Model Laws

Prohibition on Pound Seizure

 

Read Commentary

 

 

Sec. 1. Use of dogs for medical research restricted

(a) No person shall procure or use any living dog for medical or biological teaching, research or study. No hospital, educational institution or laboratory shall purchase or accept, without fee, any living dog or cat from any municipal animal control officer, pound, kennel, shelter or commercial kennel in this state.

 

(b) No animal control officer or municipal animal control officer shall sell, give or transfer any unclaimed, impounded dog to any animal dealer, whether or not such dealer is licensed by the United States Department of Agriculture.

 

 

Additional Commentary

Pound seizure is the practice of selling or giving animals from the city pound or shelter to research facilities for experimentation upon demand from those institutions. In some states, or at the county or municipal level, selling animals to research facilities is required, if such a facility requests access to the animals at the shelter or pound. In other communities, selling animals to research facilities is permitted but not required. Finally, many states, as well as local authorities, ban the sale of shelter or abandoned animals to any research entity.
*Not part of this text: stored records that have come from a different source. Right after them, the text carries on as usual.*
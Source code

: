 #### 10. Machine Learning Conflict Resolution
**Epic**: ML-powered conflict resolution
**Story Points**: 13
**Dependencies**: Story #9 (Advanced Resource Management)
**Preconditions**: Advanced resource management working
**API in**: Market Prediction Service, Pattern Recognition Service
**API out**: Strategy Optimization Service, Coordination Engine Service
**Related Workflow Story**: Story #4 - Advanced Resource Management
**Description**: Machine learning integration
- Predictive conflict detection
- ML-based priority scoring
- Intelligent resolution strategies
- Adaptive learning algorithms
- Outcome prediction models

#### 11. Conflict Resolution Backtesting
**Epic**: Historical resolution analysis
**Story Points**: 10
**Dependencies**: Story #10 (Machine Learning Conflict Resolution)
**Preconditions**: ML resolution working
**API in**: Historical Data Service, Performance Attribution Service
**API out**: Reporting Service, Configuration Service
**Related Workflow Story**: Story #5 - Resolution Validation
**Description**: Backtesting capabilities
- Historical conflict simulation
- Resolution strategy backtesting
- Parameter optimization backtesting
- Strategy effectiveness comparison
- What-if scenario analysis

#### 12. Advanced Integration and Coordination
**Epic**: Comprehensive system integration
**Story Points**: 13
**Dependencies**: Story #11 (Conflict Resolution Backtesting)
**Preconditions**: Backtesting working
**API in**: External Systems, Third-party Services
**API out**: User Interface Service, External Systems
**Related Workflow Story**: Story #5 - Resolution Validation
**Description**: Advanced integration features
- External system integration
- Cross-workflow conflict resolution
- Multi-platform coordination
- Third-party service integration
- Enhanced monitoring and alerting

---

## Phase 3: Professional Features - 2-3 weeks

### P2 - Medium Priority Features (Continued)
However, the practice of surrendering impounded animals from public and private shelters to biomedical research laboratories, training institutions, pharmaceutical houses, and educational institutions that use animals for experimental teaching or testing purposes contributes to a breakdown of effective animal-control programs.

 

  • Pound seizure undermines efforts of shelters to rescue and adopt animals into good homes.
  • Releasing animals to research facilities at their request destroys public confidence in the operation of a shelter and thereby lessens public support for the shelter's programs and efforts at public outreach.
  • Some owners would prefer to abandon an animal rather than release him to a shelter where the animal may later be subjected to painful use as a subject for research.

 

Not only is the use of pound animals for research detrimental to the shelters, it is also poor science. Presuming that animals can be effectively used for research purposes, the consensus among scientists is that the use of random-source animals compromises the integrity of science because of a lack of uniformity among the subjects and a lack of history for individual animals, including past diet and exposure to disease.

 

Pound animals have also traditionally been used as educational tools in the teaching of biology, toxicology, and physiology. As computer and in vitro alternatives to these procedures have proliferated in the scientific community, fewer and fewer medical and veterinary schools rely on these exercises to teach their students.

 

Finally, no matter how many times the biomedical research community states that the animals they use for research are not pets, allowing pound animals be sold for research means that there is a strong probability that some of them are just that. These animals may be lost, strayed or stolen. Through no fault of their own, these animals go from a secure and comfortable environment into the uncertainty and confusion of the shelter, and then the possibility of ending up as a nameless laboratory specimen, even while still alive. There are cities that have taken a positive step of including language that actually bans pound seizure within their limits, including San Francisco, Albuquerque, Seattle, Miami and Indianapolis. We are pleased that the City of Chicago is ready to take the step of removing language that endorses pound seizure as a step forward towards becoming a humane city.